INSTRUCTIONS FOR THE TASK: Please count how many lines in the entries below contain "domesticated" and reply with the figure alone.

(Source texts of formatted documents)
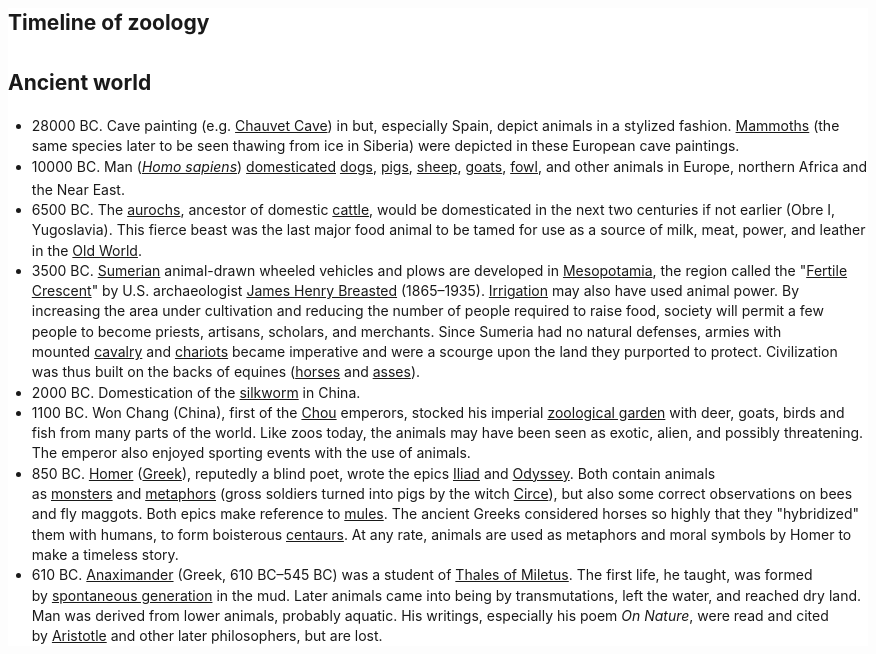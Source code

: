<h2>Timeline of zoology </h2>

<h2><span id="Ancient_world" class="mw-headline">Ancient world</span></h2>
<ul>
<li>28000 BC. Cave painting (e.g.&nbsp;<a title="Chauvet Cave" href="https://en.wikipedia.org/wiki/Chauvet_Cave">Chauvet Cave</a>) in but, especially Spain, depict animals in a stylized fashion.&nbsp;<a title="Mammoth" href="https://en.wikipedia.org/wiki/Mammoth">Mammoths</a>&nbsp;(the same species later to be seen thawing from ice in Siberia) were depicted in these European cave paintings.</li>
<li>10000 BC. Man (<em><a title="Homo sapiens" href="https://en.wikipedia.org/wiki/Homo_sapiens">Homo sapiens</a></em>)&nbsp;<a title="Domestication" href="https://en.wikipedia.org/wiki/Domestication">domesticated</a>&nbsp;<a title="Dog" href="https://en.wikipedia.org/wiki/Dog">dogs</a>,&nbsp;<a title="Pig" href="https://en.wikipedia.org/wiki/Pig">pigs</a>,&nbsp;<a title="Sheep" href="https://en.wikipedia.org/wiki/Sheep">sheep</a>,&nbsp;<a title="Goat" href="https://en.wikipedia.org/wiki/Goat">goats</a>,&nbsp;<a title="Fowl" href="https://en.wikipedia.org/wiki/Fowl">fowl</a>, and other animals in Europe, northern Africa and the Near East.<sup id="cite_ref-1" class="reference"></sup></li>
<li>6500 BC. The&nbsp;<a title="Aurochs" href="https://en.wikipedia.org/wiki/Aurochs">aurochs</a>, ancestor of domestic&nbsp;<a title="Cattle" href="https://en.wikipedia.org/wiki/Cattle">cattle</a>, would be domesticated in the next two centuries if not earlier (Obre I, Yugoslavia). This fierce beast was the last major food animal to be tamed for use as a source of milk, meat, power, and leather in the&nbsp;<a title="Old World" href="https://en.wikipedia.org/wiki/Old_World">Old World</a>.</li>
<li>3500 BC.&nbsp;<a title="Sumer" href="https://en.wikipedia.org/wiki/Sumer">Sumerian</a>&nbsp;animal-drawn wheeled vehicles and plows are developed in&nbsp;<a title="Mesopotamia" href="https://en.wikipedia.org/wiki/Mesopotamia">Mesopotamia</a>, the region called the "<a title="Fertile Crescent" href="https://en.wikipedia.org/wiki/Fertile_Crescent">Fertile Crescent</a>" by U.S. archaeologist&nbsp;<a title="James Henry Breasted" href="https://en.wikipedia.org/wiki/James_Henry_Breasted">James Henry Breasted</a>&nbsp;(1865&ndash;1935).&nbsp;<a title="Irrigation" href="https://en.wikipedia.org/wiki/Irrigation">Irrigation</a>&nbsp;may also have used animal power. By increasing the area under cultivation and reducing the number of people required to raise food, society will permit a few people to become priests, artisans, scholars, and merchants. Since Sumeria had no natural defenses, armies with mounted&nbsp;<a title="Cavalry" href="https://en.wikipedia.org/wiki/Cavalry">cavalry</a>&nbsp;and&nbsp;<a title="Chariot" href="https://en.wikipedia.org/wiki/Chariot">chariots</a>&nbsp;became imperative and were a scourge upon the land they purported to protect. Civilization was thus built on the backs of equines (<a title="Horse" href="https://en.wikipedia.org/wiki/Horse">horses</a>&nbsp;and&nbsp;<a title="Donkey" href="https://en.wikipedia.org/wiki/Donkey">asses</a>).</li>
<li>2000 BC. Domestication of the&nbsp;<a class="mw-redirect" title="Silkworm" href="https://en.wikipedia.org/wiki/Silkworm">silkworm</a>&nbsp;in China.</li>
<li>1100 BC. Won Chang (China), first of the&nbsp;<a class="mw-redirect" title="Zhou Dynasty" href="https://en.wikipedia.org/wiki/Zhou_Dynasty">Chou</a>&nbsp;emperors, stocked his imperial&nbsp;<a title="Zoo" href="https://en.wikipedia.org/wiki/Zoo">zoological garden</a>&nbsp;with deer, goats, birds and fish from many parts of the world. Like zoos today, the animals may have been seen as exotic, alien, and possibly threatening. The emperor also enjoyed sporting events with the use of animals.</li>
<li>850 BC.&nbsp;<a title="Homer" href="https://en.wikipedia.org/wiki/Homer">Homer</a>&nbsp;(<a title="Greeks" href="https://en.wikipedia.org/wiki/Greeks">Greek</a>), reputedly a blind poet, wrote the epics&nbsp;<a title="Iliad" href="https://en.wikipedia.org/wiki/Iliad">Iliad</a>&nbsp;and&nbsp;<a title="Odyssey" href="https://en.wikipedia.org/wiki/Odyssey">Odyssey</a>. Both contain animals as&nbsp;<a title="Monster" href="https://en.wikipedia.org/wiki/Monster">monsters</a>&nbsp;and&nbsp;<a title="Metaphor" href="https://en.wikipedia.org/wiki/Metaphor">metaphors</a>&nbsp;(gross soldiers turned into pigs by the witch&nbsp;<a title="Circe" href="https://en.wikipedia.org/wiki/Circe">Circe</a>), but also some correct observations on bees and fly maggots. Both epics make reference to&nbsp;<a title="Mule" href="https://en.wikipedia.org/wiki/Mule">mules</a>. The ancient Greeks considered horses so highly that they "hybridized" them with humans, to form boisterous&nbsp;<a title="Centaur" href="https://en.wikipedia.org/wiki/Centaur">centaurs</a>. At any rate, animals are used as metaphors and moral symbols by Homer to make a timeless story.</li>
<li>610 BC.&nbsp;<a title="Anaximander" href="https://en.wikipedia.org/wiki/Anaximander">Anaximander</a>&nbsp;(Greek, 610 BC&ndash;545 BC) was a student of&nbsp;<a title="Thales of Miletus" href="https://en.wikipedia.org/wiki/Thales_of_Miletus">Thales of Miletus</a>. The first life, he taught, was formed by&nbsp;<a title="Spontaneous generation" href="https://en.wikipedia.org/wiki/Spontaneous_generation">spontaneous generation</a>&nbsp;in the mud. Later animals came into being by transmutations, left the water, and reached dry land. Man was derived from lower animals, probably aquatic. His writings, especially his poem&nbsp;<em>On Nature</em>, were read and cited by&nbsp;<a title="Aristotle" href="https://en.wikipedia.org/wiki/Aristotle">Aristotle</a>&nbsp;and other later philosophers, but are lost.</li>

RESPONSE TO THIS EXERCISE: 2